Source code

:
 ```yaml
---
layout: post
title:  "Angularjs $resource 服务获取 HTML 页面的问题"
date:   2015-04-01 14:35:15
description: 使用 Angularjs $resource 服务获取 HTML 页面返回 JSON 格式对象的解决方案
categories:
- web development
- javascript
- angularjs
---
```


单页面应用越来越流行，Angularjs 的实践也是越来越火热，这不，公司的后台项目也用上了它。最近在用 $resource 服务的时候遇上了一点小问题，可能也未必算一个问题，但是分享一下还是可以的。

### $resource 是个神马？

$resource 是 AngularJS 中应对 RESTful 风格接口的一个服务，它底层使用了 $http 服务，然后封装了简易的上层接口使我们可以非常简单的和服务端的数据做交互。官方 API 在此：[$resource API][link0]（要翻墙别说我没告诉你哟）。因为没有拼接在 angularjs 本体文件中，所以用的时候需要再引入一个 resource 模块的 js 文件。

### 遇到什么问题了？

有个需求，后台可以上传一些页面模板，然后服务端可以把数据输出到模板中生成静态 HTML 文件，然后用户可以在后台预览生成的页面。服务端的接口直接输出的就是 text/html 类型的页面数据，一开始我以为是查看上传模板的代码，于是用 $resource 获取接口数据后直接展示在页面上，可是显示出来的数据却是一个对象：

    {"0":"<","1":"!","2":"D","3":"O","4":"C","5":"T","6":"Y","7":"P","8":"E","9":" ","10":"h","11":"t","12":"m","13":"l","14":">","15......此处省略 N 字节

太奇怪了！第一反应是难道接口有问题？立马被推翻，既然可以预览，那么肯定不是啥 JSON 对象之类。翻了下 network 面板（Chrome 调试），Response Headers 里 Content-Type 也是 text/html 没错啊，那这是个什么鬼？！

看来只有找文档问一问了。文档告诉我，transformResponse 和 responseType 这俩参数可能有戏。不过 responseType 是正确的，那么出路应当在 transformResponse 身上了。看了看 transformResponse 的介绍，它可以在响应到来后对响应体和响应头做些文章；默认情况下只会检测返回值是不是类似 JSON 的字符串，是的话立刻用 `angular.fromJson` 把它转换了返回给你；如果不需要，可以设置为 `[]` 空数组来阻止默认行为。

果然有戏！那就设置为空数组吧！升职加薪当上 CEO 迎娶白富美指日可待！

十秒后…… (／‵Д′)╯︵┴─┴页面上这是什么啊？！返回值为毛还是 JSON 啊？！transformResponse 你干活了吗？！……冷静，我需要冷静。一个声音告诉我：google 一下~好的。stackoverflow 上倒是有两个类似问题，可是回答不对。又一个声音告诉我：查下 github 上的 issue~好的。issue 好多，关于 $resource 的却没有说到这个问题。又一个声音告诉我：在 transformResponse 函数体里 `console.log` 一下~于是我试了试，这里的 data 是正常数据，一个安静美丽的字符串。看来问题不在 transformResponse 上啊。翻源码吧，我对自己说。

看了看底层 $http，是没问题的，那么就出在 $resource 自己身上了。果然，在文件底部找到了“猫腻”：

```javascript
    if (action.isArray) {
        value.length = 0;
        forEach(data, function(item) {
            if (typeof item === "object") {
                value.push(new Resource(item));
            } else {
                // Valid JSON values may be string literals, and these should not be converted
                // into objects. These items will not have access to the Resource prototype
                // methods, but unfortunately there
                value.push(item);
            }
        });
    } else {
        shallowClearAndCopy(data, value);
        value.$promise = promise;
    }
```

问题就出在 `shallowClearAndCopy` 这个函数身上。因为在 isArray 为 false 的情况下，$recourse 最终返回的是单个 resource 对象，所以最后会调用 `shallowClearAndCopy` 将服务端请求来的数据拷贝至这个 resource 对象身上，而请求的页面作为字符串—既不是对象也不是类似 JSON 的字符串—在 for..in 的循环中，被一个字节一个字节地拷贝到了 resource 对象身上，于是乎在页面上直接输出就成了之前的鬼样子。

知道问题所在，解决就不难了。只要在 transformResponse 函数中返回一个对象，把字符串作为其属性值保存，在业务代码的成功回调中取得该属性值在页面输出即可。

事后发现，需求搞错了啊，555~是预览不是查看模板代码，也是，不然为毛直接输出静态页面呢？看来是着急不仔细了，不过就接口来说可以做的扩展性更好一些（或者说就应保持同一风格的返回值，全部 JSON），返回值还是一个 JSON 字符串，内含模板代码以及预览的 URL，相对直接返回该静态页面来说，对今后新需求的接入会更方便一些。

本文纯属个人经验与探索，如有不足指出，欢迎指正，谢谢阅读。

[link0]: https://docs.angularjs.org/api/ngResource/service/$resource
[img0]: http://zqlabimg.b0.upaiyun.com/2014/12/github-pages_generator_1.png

= = = =

◆ **Exercise prompt**
Each line above should be duplicated without any alteration.

◆ **Solution to the exercise**
Source code

:
 ```yaml
---
layout: post
title:  "Angularjs $resource 服务获取 HTML 页面的问题"
date:   2015-04-01 14:35:15
description: 使用 Angularjs $resource 服务获取 HTML 页面返回 JSON 格式对象的解决方案
categories:
- web development
- javascript
- angularjs
---
```


单页面应用越来越流行，Angularjs 的实践也是越来越火热，这不，公司的后台项目也用上了它。最近在用 $resource 服务的时候遇上了一点小问题，可能也未必算一个问题，但是分享一下还是可以的。

### $resource 是个神马？

$resource 是 AngularJS 中应对 RESTful 风格接口的一个服务，它底层使用了 $http 服务，然后封装了简易的上层接口使我们可以非常简单的和服务端的数据做交互。官方 API 在此：[$resource API][link0]（要翻墙别说我没告诉你哟）。因为没有拼接在 angularjs 本体文件中，所以用的时候需要再引入一个 resource 模块的 js 文件。

### 遇到什么问题了？

有个需求，后台可以上传一些页面模板，然后服务端可以把数据输出到模板中生成静态 HTML 文件，然后用户可以在后台预览生成的页面。服务端的接口直接输出的就是 text/html 类型的页面数据，一开始我以为是查看上传模板的代码，于是用 $resource 获取接口数据后直接展示在页面上，可是显示出来的数据却是一个对象：

    {"0":"<","1":"!","2":"D","3":"O","4":"C","5":"T","6":"Y","7":"P","8":"E","9":" ","10":"h","11":"t","12":"m","13":"l","14":">","15......此处省略 N 字节

太奇怪了！第一反应是难道接口有问题？立马被推翻，既然可以预览，那么肯定不是啥 JSON 对象之类。翻了下 network 面板（Chrome 调试），Response Headers 里 Content-Type 也是 text/html 没错啊，那这是个什么鬼？！

看来只有找文档问一问了。文档告诉我，transformResponse 和 responseType 这俩参数可能有戏。不过 responseType 是正确的，那么出路应当在 transformResponse 身上了。看了看 transformResponse 的介绍，它可以在响应到来后对响应体和响应头做些文章；默认情况下只会检测返回值是不是类似 JSON 的字符串，是的话立刻用 `angular.fromJson` 把它转换了返回给你；如果不需要，可以设置为 `[]` 空数组来阻止默认行为。

果然有戏！那就设置为空数组吧！升职加薪当上 CEO 迎娶白富美指日可待！

十秒后…… (／‵Д′)╯︵┴─┴页面上这是什么啊？！返回值为毛还是 JSON 啊？！transformResponse 你干活了吗？！……冷静，我需要冷静。一个声音告诉我：google 一下~好的。stackoverflow 上倒是有两个类似问题，可是回答不对。又一个声音告诉我：查下 github 上的 issue~好的。issue 好多，关于 $resource 的却没有说到这个问题。又一个声音告诉我：在 transformResponse 函数体里 `console.log` 一下~于是我试了试，这里的 data 是正常数据，一个安静美丽的字符串。看来问题不在 transformResponse 上啊。翻源码吧，我对自己说。

看了看底层 $http，是没问题的，那么就出在 $resource 自己身上了。果然，在文件底部找到了“猫腻”：

```javascript
    if (action.isArray) {
        value.length = 0;
        forEach(data, function(item) {
            if (typeof item === "object") {
                value.push(new Resource(item));
            } else {
                // Valid JSON values may be string literals, and these should not be converted
                // into objects. These items will not have access to the Resource prototype
                // methods, but unfortunately there
                value.push(item);
            }
        });
    } else {
        shallowClearAndCopy(data, value);
        value.$promise = promise;
    }
```

问题就出在 `shallowClearAndCopy` 这个函数身上。因为在 isArray 为 false 的情况下，$recourse 最终返回的是单个 resource 对象，所以最后会调用 `shallowClearAndCopy` 将服务端请求来的数据拷贝至这个 resource 对象身上，而请求的页面作为字符串—既不是对象也不是类似 JSON 的字符串—在 for..in 的循环中，被一个字节一个字节地拷贝到了 resource 对象身上，于是乎在页面上直接输出就成了之前的鬼样子。

知道问题所在，解决就不难了。只要在 transformResponse 函数中返回一个对象，把字符串作为其属性值保存，在业务代码的成功回调中取得该属性值在页面输出即可。

事后发现，需求搞错了啊，555~是预览不是查看模板代码，也是，不然为毛直接输出静态页面呢？看来是着急不仔细了，不过就接口来说可以做的扩展性更好一些（或者说就应保持同一风格的返回值，全部 JSON），返回值还是一个 JSON 字符串，内含模板代码以及预览的 URL，相对直接返回该静态页面来说，对今后新需求的接入会更方便一些。

本文纯属个人经验与探索，如有不足指出，欢迎指正，谢谢阅读。

[link0]: https://docs.angularjs.org/api/ngResource/service/$resource
[img0]: http://zqlabimg.b0.upaiyun.com/2014/12/github-pages_generator_1.png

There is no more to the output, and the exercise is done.